* [Task prompt]: Starting at the first line of the listing below, repeat each line exactly until you have repeated the one containing "Support for synchronization on read and write"; skip the pictures.
______________________________
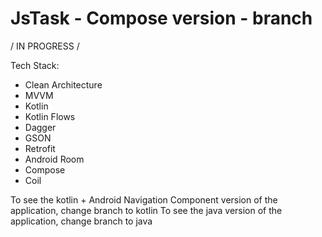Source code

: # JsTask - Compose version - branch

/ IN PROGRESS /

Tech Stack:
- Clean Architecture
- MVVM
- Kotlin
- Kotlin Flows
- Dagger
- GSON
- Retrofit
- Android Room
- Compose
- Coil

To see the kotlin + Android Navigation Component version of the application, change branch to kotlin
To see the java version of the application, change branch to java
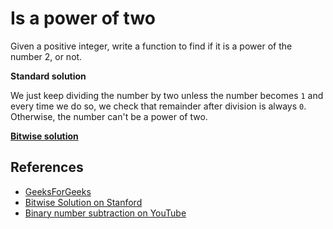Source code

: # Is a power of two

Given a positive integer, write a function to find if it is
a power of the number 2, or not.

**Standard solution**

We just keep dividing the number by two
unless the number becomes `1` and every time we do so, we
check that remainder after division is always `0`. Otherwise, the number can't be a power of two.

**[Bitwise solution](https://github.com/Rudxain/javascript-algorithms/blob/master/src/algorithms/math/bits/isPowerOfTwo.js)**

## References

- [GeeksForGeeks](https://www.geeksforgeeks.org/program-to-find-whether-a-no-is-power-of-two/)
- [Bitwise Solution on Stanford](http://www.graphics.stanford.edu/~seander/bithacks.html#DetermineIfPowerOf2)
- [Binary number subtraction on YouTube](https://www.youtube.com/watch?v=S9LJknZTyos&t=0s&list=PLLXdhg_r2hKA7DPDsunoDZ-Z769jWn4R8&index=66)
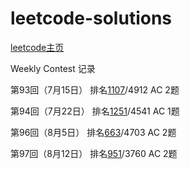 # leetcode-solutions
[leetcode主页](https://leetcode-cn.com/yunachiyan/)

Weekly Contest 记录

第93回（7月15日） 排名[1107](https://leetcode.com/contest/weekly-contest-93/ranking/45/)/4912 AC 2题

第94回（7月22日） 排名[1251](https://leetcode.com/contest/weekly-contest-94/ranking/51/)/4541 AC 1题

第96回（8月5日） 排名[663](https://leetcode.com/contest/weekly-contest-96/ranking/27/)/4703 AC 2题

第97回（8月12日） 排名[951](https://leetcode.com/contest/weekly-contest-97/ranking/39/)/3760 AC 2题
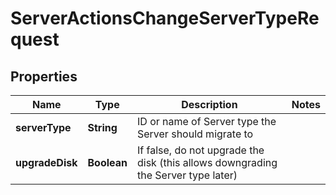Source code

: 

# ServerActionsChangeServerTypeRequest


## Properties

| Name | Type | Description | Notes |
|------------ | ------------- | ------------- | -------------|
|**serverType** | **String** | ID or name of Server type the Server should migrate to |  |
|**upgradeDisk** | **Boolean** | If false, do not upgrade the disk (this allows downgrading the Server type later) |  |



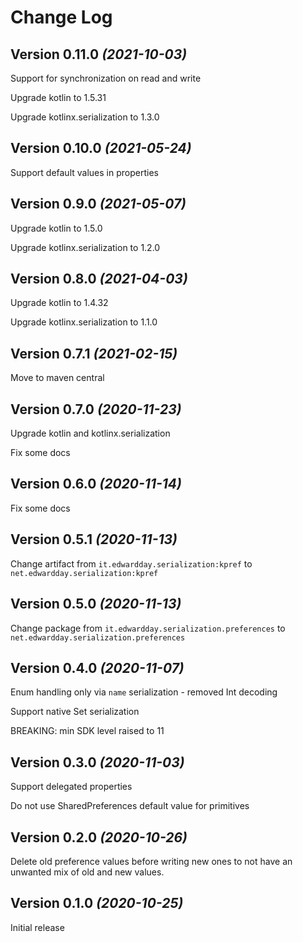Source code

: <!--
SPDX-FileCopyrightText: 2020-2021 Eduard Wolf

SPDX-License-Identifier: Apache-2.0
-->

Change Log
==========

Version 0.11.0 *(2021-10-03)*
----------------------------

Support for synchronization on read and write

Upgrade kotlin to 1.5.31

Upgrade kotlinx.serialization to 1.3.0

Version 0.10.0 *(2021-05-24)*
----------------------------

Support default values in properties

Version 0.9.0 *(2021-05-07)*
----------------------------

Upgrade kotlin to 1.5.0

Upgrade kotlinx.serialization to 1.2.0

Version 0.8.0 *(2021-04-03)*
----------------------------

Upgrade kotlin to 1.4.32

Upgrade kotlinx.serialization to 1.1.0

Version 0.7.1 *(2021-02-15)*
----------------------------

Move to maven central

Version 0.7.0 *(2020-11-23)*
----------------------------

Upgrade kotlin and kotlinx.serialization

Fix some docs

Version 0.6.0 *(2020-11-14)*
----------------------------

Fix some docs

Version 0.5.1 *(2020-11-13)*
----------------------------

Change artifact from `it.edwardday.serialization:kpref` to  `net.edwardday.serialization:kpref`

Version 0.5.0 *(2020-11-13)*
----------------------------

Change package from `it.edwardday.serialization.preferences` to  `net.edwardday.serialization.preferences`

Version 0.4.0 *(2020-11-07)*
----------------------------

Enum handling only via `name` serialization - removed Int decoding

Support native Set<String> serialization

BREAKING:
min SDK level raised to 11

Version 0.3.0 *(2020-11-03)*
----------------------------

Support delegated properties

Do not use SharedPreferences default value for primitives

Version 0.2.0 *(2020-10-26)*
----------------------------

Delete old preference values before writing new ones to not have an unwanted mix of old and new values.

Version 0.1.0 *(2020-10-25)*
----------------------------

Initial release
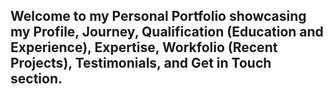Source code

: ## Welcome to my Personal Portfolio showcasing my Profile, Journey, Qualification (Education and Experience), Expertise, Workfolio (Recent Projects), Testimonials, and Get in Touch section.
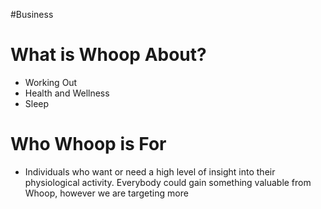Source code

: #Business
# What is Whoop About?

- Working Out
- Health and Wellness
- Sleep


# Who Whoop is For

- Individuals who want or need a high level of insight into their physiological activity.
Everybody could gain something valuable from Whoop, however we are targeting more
______________________________
* [Answer space]:
Source code

: # JsTask - Compose version - branch

/ IN PROGRESS /

Tech Stack:
- Clean Architecture
- MVVM
- Kotlin
- Kotlin Flows
- Dagger
- GSON
- Retrofit
- Android Room
- Compose
- Coil

To see the kotlin + Android Navigation Component version of the application, change branch to kotlin
To see the java version of the application, change branch to java
Source code

: # Is a power of two

Given a positive integer, write a function to find if it is
a power of the number 2, or not.

**Standard solution**

We just keep dividing the number by two
unless the number becomes `1` and every time we do so, we
check that remainder after division is always `0`. Otherwise, the number can't be a power of two.

**[Bitwise solution](https://github.com/Rudxain/javascript-algorithms/blob/master/src/algorithms/math/bits/isPowerOfTwo.js)**

## References

- [GeeksForGeeks](https://www.geeksforgeeks.org/program-to-find-whether-a-no-is-power-of-two/)
- [Bitwise Solution on Stanford](http://www.graphics.stanford.edu/~seander/bithacks.html#DetermineIfPowerOf2)
- [Binary number subtraction on YouTube](https://www.youtube.com/watch?v=S9LJknZTyos&t=0s&list=PLLXdhg_r2hKA7DPDsunoDZ-Z769jWn4R8&index=66)
 # leetcode-solutions
[leetcode主页](https://leetcode-cn.com/yunachiyan/)

Weekly Contest 记录

第93回（7月15日） 排名[1107](https://leetcode.com/contest/weekly-contest-93/ranking/45/)/4912 AC 2题

第94回（7月22日） 排名[1251](https://leetcode.com/contest/weekly-contest-94/ranking/51/)/4541 AC 1题

第96回（8月5日） 排名[663](https://leetcode.com/contest/weekly-contest-96/ranking/27/)/4703 AC 2题

第97回（8月12日） 排名[951](https://leetcode.com/contest/weekly-contest-97/ranking/39/)/3760 AC 2题
Source code

: 

# ServerActionsChangeServerTypeRequest


## Properties

| Name | Type | Description | Notes |
|------------ | ------------- | ------------- | -------------|
|**serverType** | **String** | ID or name of Server type the Server should migrate to |  |
|**upgradeDisk** | **Boolean** | If false, do not upgrade the disk (this allows downgrading the Server type later) |  |



Source code

: <!--
SPDX-FileCopyrightText: 2020-2021 Eduard Wolf

SPDX-License-Identifier: Apache-2.0
-->

Change Log
==========

Version 0.11.0 *(2021-10-03)*
----------------------------

Support for synchronization on read and write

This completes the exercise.